Goal of the exercise
Report how many lines in the records hold the string "https"; give the number and nothing else.

Records supplied

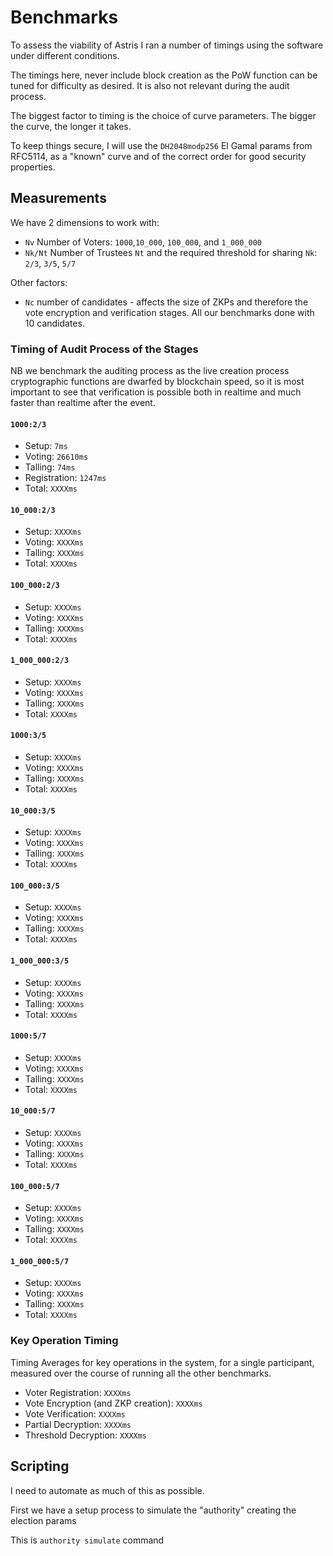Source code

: # Benchmarks

To assess the viability of Astris I ran a number of timings using the software under different conditions.

The timings here, never include block creation as the PoW function can be tuned for difficulty as desired.
It is also not relevant during the audit process.

The biggest factor to timing is the choice of curve parameters. The bigger the curve, the longer it takes.

To keep things secure, I will use the `DH2048modp256` El Gamal params from RFC5114, as a "known" curve and
of the correct order for good security properties.

## Measurements

We have 2 dimensions to work with:

- `Nv` Number of Voters: `1000`,`10_000`, `100_000`, and `1_000_000`
- `Nk/Nt` Number of Trustees `Nt` and the required threshold for sharing `Nk`: `2/3`, `3/5`, `5/7`

Other factors:

- `Nc` number of candidates - affects the size of ZKPs and therefore the vote encryption and verification stages. All
  our benchmarks done with 10 candidates.

### Timing of Audit Process of the Stages

NB we benchmark the auditing process as the live creation process cryptographic functions are dwarfed by blockchain speed, so
it is most important to see that verification is possible both in realtime and much faster than realtime after the event.

#### `1000:2/3`

- Setup: `7ms`
- Voting: `26610ms`
- Talling: `74ms`
- Registration: `1247ms`
- Total: `XXXXms`

#### `10_000:2/3`

- Setup: `XXXXms`
- Voting: `XXXXms`
- Talling: `XXXXms`
- Total: `XXXXms`

#### `100_000:2/3`

- Setup: `XXXXms`
- Voting: `XXXXms`
- Talling: `XXXXms`
- Total: `XXXXms`

#### `1_000_000:2/3`

- Setup: `XXXXms`
- Voting: `XXXXms`
- Talling: `XXXXms`
- Total: `XXXXms`

#### `1000:3/5`

- Setup: `XXXXms`
- Voting: `XXXXms`
- Talling: `XXXXms`
- Total: `XXXXms`

#### `10_000:3/5`

- Setup: `XXXXms`
- Voting: `XXXXms`
- Talling: `XXXXms`
- Total: `XXXXms`

#### `100_000:3/5`

- Setup: `XXXXms`
- Voting: `XXXXms`
- Talling: `XXXXms`
- Total: `XXXXms`

#### `1_000_000:3/5`

- Setup: `XXXXms`
- Voting: `XXXXms`
- Talling: `XXXXms`
- Total: `XXXXms`

#### `1000:5/7`

- Setup: `XXXXms`
- Voting: `XXXXms`
- Talling: `XXXXms`
- Total: `XXXXms`

#### `10_000:5/7`

- Setup: `XXXXms`
- Voting: `XXXXms`
- Talling: `XXXXms`
- Total: `XXXXms`

#### `100_000:5/7`

- Setup: `XXXXms`
- Voting: `XXXXms`
- Talling: `XXXXms`
- Total: `XXXXms`

#### `1_000_000:5/7`

- Setup: `XXXXms`
- Voting: `XXXXms`
- Talling: `XXXXms`
- Total: `XXXXms`

### Key Operation Timing

Timing Averages for key operations in the system, for a single participant, measured over the course
of running all the other benchmarks.

- Voter Registration: `XXXXms`
- Vote Encryption (and ZKP creation): `XXXXms`
- Vote Verification: `XXXXms`
- Partial Decryption: `XXXXms`
- Threshold Decryption: `XXXXms`

## Scripting

I need to automate as much of this as possible.

First we have a setup process to simulate the "authority" creating the election params

This is `authority simulate` command
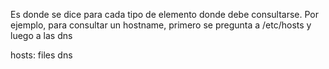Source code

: Es donde se dice para cada tipo de elemento donde debe consultarse.
Por ejemplo, para consultar un hostname, primero se pregunta a /etc/hosts y luego a las dns

hosts:      files dns

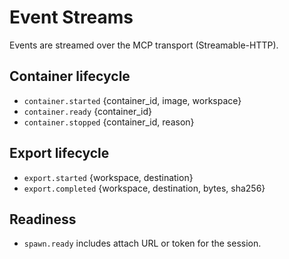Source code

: # Event Streams

Events are streamed over the MCP transport (Streamable-HTTP).

## Container lifecycle
- `container.started` {container_id, image, workspace}
- `container.ready` {container_id}
- `container.stopped` {container_id, reason}

## Export lifecycle
- `export.started` {workspace, destination}
- `export.completed` {workspace, destination, bytes, sha256}

## Readiness
- `spawn.ready` includes attach URL or token for the session.
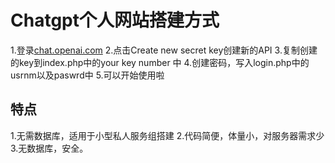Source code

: # Chatgpt个人网站搭建方式
1.登录[chat.openai.com](https://platform.openai.com/api-keys)
2.点击Create new secret key创建新的API
3.复制创建的key到index.php中的your key number 中
4.创建密码，写入login.php中的usrnm以及paswrd中
5.可以开始使用啦
## 特点
1.无需数据库，适用于小型私人服务组搭建 
2.代码简便，体量小，对服务器需求少
3.无数据库，安全。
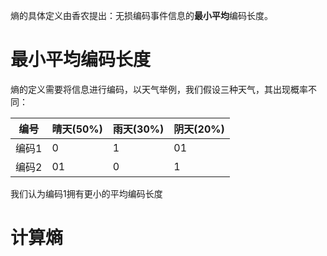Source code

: 熵的具体定义由香农提出：无损编码事件信息的**最小平均**编码长度。

# 最小平均编码长度
熵的定义需要将信息进行编码，以天气举例，我们假设三种天气，其出现概率不同：

| 编号  | 晴天(50%) | 雨天(30%) | 阴天(20%) |
| ----- | --------- | --------- | --------- |
| 编码1 | 0         | 1         | 01        |
| 编码2 | 01        | 0         | 1         |


我们认为编码1拥有更小的平均编码长度
# 计算熵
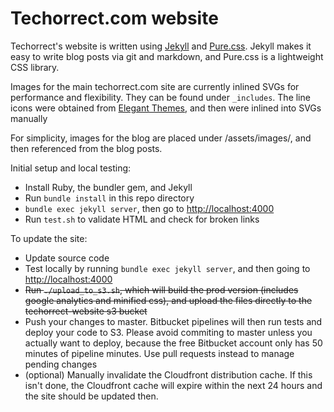 # Techorrect.com website

Techorrect's website is written using [Jekyll](https://jekyllrb.com) and [Pure.css](https://purecss.io).  Jekyll makes it easy to write blog posts via git and markdown, and Pure.css is a lightweight CSS library.

Images for the main techorrect.com site are currently inlined SVGs for performance and flexibility.  They can be found under `_includes`.  The line icons were obtained from [Elegant Themes](https://www.elegantthemes.com/blog/freebie-of-the-week/free-line-style-icons), and then were inlined into SVGs manually

For simplicity, images for the blog are placed under /assets/images/, and then referenced from the blog posts.

Initial setup and local testing:

* Install Ruby, the bundler gem, and Jekyll
* Run `bundle install` in this repo directory
* `bundle exec jekyll server`, then go to [http://localhost:4000](http://localhost:4000)
* Run `test.sh` to validate HTML and check for broken links

To update the site:

* Update source code
* Test locally by running `bundle exec jekyll server`, and then going to [http://localhost:4000](http://localhost:4000)
* ~~Run `./upload_to_s3.sh`, which will build the prod version (includes google analytics and minified css), and upload the files directly to the techorrect-website s3 bucket~~
* Push your changes to master.  Bitbucket pipelines will then run tests and deploy your code to S3.  Please avoid commiting to master unless you actually want to deploy, because the free Bitbucket account only has 50 minutes of pipeline minutes.  Use pull requests instead to manage pending changes
* (optional) Manually invalidate the Cloudfront distribution cache.  If this isn't done, the Cloudfront cache will expire within the next 24 hours and the site should be updated then.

Output of the task
3